To handle the complicated, technical aspects of flood hazard maps, FEMA had a policy that these “Tier 1” call center employees were to have majored in relevant fields such as geology or environmental sciences, according to a draft of a confidential assessment of the program obtained by The Washington Post.
But none had such a background, the February 2005 assessment found.
Instead, the assessment said, the job was left primarily to college students, many from Florida State University, studying fields such as fashion merchandising and music education. Their previous jobs included work as lifeguards, and as cashiers for Winn Dixie stores and at McDonald’s, Tropical Smoothie and Mr. Taco.
The assessment points to what it says were deficiencies in FEMA’s ability to provide information to homeowners before disasters.
It found the staff in the call center, restructured last year and run by FEMA contractor Michael Baker Corp., might have provided some misinformation.
Of the 129,000 calls and e-mails to the center last year, 25 percent to 30 percent of the responses might have included “significant errors,” and “such problems in many cases could lead to significant financial loss to the customer, including but not limited to wrongful denial of insurance coverage at the time of the loss,” according to the assessment. The assessment was prepared by consultant Nexus Integration Services at FEMA’s request.
FEMA denies that could have happened. No information given out by the call center employees “could result in ‘wrongful denial of flood insurance,’” Michael Buckley, acting deputy director of FEMA’s mitigation division, said in an e-mail.
The draft assessment “was never finalized because of concerns that its findings were not substantiated,” Buckley wrote. He did not provide specifics about those concerns.
Michael Baker Corp. referred all questions to FEMA.

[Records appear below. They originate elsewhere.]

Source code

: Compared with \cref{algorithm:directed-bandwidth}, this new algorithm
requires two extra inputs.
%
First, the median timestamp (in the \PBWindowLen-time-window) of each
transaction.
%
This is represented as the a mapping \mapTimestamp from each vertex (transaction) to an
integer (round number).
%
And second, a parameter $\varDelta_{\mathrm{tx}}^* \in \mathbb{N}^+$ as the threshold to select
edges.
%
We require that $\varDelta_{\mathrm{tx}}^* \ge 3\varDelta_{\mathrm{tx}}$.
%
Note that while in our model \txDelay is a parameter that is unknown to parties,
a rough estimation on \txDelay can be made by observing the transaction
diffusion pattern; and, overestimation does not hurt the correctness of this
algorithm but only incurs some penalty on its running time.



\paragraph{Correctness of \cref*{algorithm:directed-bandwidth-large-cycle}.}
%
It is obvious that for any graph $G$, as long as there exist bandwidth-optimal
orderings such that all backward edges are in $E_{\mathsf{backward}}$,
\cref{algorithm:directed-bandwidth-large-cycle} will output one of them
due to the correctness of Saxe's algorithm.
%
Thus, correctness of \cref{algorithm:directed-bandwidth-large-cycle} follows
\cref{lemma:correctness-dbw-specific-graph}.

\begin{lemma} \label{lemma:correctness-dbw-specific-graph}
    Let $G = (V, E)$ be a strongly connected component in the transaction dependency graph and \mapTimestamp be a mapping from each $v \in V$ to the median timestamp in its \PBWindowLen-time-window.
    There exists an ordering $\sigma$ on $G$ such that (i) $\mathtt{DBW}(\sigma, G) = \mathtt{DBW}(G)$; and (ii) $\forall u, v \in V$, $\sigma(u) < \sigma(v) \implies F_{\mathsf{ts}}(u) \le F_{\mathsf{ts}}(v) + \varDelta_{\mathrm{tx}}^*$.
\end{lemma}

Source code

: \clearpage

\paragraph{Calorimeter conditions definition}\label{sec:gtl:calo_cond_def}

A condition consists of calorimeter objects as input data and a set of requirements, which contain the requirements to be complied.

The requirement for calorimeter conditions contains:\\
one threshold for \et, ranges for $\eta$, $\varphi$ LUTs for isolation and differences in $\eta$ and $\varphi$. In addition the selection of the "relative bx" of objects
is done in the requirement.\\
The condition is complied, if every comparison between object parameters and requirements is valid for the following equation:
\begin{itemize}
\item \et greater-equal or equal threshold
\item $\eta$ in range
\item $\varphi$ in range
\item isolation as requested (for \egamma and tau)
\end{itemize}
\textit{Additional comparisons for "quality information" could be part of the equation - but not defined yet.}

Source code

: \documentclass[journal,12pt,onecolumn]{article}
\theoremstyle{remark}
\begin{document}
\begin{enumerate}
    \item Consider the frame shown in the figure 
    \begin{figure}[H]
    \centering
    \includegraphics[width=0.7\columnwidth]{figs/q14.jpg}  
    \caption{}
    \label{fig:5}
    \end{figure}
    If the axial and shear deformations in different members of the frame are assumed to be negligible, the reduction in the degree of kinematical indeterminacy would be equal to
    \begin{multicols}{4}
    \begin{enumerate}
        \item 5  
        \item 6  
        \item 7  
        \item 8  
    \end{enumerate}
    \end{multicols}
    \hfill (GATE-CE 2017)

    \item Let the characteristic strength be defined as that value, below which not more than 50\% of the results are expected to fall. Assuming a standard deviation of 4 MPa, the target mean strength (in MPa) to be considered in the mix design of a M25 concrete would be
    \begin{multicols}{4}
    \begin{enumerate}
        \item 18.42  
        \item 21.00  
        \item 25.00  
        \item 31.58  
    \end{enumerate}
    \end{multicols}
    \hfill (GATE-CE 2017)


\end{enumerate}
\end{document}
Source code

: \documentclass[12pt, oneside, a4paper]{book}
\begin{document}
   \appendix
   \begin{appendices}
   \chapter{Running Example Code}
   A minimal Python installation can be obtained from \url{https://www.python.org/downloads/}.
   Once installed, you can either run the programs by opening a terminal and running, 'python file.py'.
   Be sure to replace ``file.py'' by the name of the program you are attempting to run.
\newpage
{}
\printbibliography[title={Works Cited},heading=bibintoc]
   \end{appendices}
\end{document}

John Magnotti, the call center manager, acknowledged in an e-mail that during the first few months of operation last fall some staff members “did have performance issues, resulting in some misinformation being provided to callers.”
But since the assessment, Tier 1 employees were combined with more knowledgeable Tier 2 staff, “making subject matter expertise more readily available,” Buckley wrote. Management now monitors 15 calls per employee per month, he said.
The call center “is now operating extremely well,” Magnotti wrote.
Robert James, who prepared the draft assessment, defended its findings. It was never finalized, he said, because “Baker basically wanted me to rip the guts out of the document.”
“The problems within FEMA are very broad, and they are systemic,” James said. “People weren’t reviewing things, people weren’t asking questions on how work was being accomplished, people weren’t being held accountable.”